• **Exercise prompt**: Set every line of the data down again exactly, and keep the pictures out.

• **Exercise materials**:
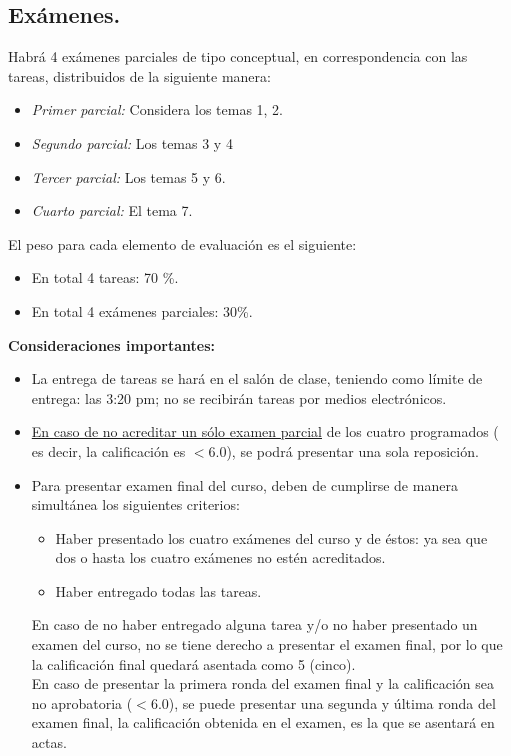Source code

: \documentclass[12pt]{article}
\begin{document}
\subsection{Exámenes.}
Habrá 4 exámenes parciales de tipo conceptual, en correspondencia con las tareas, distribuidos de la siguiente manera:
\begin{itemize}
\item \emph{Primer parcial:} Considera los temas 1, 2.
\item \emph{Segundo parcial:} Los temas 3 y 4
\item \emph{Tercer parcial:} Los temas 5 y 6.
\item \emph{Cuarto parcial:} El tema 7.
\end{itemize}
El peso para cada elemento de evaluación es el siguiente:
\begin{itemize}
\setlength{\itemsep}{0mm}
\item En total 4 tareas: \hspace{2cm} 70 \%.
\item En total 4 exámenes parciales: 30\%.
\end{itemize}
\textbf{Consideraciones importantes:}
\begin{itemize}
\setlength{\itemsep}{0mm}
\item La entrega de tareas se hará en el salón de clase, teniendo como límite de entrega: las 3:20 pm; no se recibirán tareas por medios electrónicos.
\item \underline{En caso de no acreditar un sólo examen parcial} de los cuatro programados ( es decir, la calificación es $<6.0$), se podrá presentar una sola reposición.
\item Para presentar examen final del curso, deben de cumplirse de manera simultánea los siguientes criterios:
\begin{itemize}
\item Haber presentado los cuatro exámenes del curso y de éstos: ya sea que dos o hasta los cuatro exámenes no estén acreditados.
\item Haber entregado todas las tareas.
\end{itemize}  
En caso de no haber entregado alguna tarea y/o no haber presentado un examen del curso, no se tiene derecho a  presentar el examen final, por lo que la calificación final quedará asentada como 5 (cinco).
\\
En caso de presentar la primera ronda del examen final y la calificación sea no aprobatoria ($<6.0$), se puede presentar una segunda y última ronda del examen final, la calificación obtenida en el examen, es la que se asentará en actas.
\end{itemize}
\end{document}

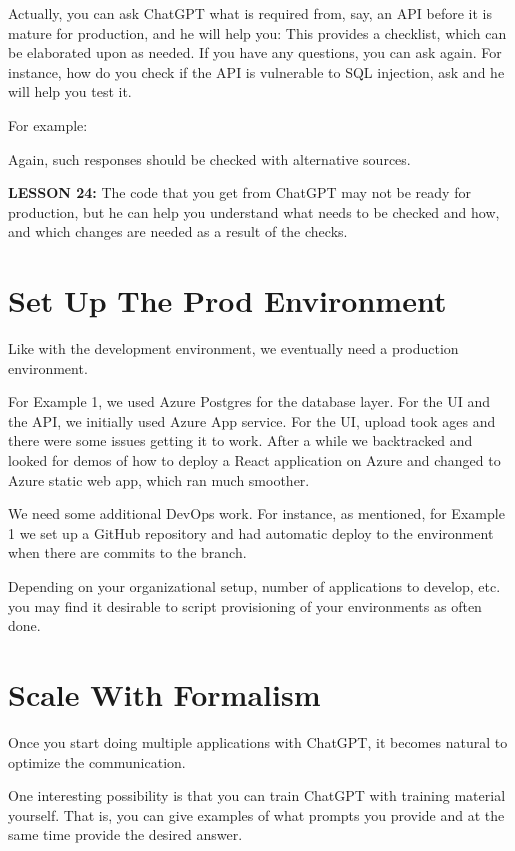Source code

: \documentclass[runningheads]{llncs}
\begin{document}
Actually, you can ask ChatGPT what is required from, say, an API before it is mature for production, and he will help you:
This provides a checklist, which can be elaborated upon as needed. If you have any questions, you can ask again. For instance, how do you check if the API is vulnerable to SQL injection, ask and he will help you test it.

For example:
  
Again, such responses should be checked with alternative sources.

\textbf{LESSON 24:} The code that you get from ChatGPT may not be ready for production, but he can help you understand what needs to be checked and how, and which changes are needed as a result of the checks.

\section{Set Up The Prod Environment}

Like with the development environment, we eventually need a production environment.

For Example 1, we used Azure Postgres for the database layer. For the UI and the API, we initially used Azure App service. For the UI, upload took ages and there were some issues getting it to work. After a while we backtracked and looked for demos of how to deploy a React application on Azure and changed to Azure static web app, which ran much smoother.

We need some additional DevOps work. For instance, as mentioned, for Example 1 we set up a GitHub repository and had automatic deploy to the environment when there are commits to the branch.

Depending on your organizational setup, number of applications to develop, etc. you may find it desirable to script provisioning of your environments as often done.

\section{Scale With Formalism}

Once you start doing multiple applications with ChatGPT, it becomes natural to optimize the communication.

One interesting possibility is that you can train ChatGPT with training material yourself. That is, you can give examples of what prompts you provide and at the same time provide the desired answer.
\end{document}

• **Response for this exercise**:
Source code

: \documentclass[12pt]{article}
\begin{document}
\subsection{Exámenes.}
Habrá 4 exámenes parciales de tipo conceptual, en correspondencia con las tareas, distribuidos de la siguiente manera:
\begin{itemize}
\item \emph{Primer parcial:} Considera los temas 1, 2.
\item \emph{Segundo parcial:} Los temas 3 y 4
\item \emph{Tercer parcial:} Los temas 5 y 6.
\item \emph{Cuarto parcial:} El tema 7.
\end{itemize}
El peso para cada elemento de evaluación es el siguiente:
\begin{itemize}
\setlength{\itemsep}{0mm}
\item En total 4 tareas: \hspace{2cm} 70 \%.
\item En total 4 exámenes parciales: 30\%.
\end{itemize}
\textbf{Consideraciones importantes:}
\begin{itemize}
\setlength{\itemsep}{0mm}
\item La entrega de tareas se hará en el salón de clase, teniendo como límite de entrega: las 3:20 pm; no se recibirán tareas por medios electrónicos.
\item \underline{En caso de no acreditar un sólo examen parcial} de los cuatro programados ( es decir, la calificación es $<6.0$), se podrá presentar una sola reposición.
\item Para presentar examen final del curso, deben de cumplirse de manera simultánea los siguientes criterios:
\begin{itemize}
\item Haber presentado los cuatro exámenes del curso y de éstos: ya sea que dos o hasta los cuatro exámenes no estén acreditados.
\item Haber entregado todas las tareas.
\end{itemize}  
En caso de no haber entregado alguna tarea y/o no haber presentado un examen del curso, no se tiene derecho a  presentar el examen final, por lo que la calificación final quedará asentada como 5 (cinco).
\\
En caso de presentar la primera ronda del examen final y la calificación sea no aprobatoria ($<6.0$), se puede presentar una segunda y última ronda del examen final, la calificación obtenida en el examen, es la que se asentará en actas.
\end{itemize}
\end{document}

Source code

: \documentclass[runningheads]{llncs}
\begin{document}
Actually, you can ask ChatGPT what is required from, say, an API before it is mature for production, and he will help you:
This provides a checklist, which can be elaborated upon as needed. If you have any questions, you can ask again. For instance, how do you check if the API is vulnerable to SQL injection, ask and he will help you test it.

For example:
  
Again, such responses should be checked with alternative sources.

\textbf{LESSON 24:} The code that you get from ChatGPT may not be ready for production, but he can help you understand what needs to be checked and how, and which changes are needed as a result of the checks.

\section{Set Up The Prod Environment}

Like with the development environment, we eventually need a production environment.

For Example 1, we used Azure Postgres for the database layer. For the UI and the API, we initially used Azure App service. For the UI, upload took ages and there were some issues getting it to work. After a while we backtracked and looked for demos of how to deploy a React application on Azure and changed to Azure static web app, which ran much smoother.

We need some additional DevOps work. For instance, as mentioned, for Example 1 we set up a GitHub repository and had automatic deploy to the environment when there are commits to the branch.

Depending on your organizational setup, number of applications to develop, etc. you may find it desirable to script provisioning of your environments as often done.

\section{Scale With Formalism}

Once you start doing multiple applications with ChatGPT, it becomes natural to optimize the communication.

One interesting possibility is that you can train ChatGPT with training material yourself. That is, you can give examples of what prompts you provide and at the same time provide the desired answer.
\end{document}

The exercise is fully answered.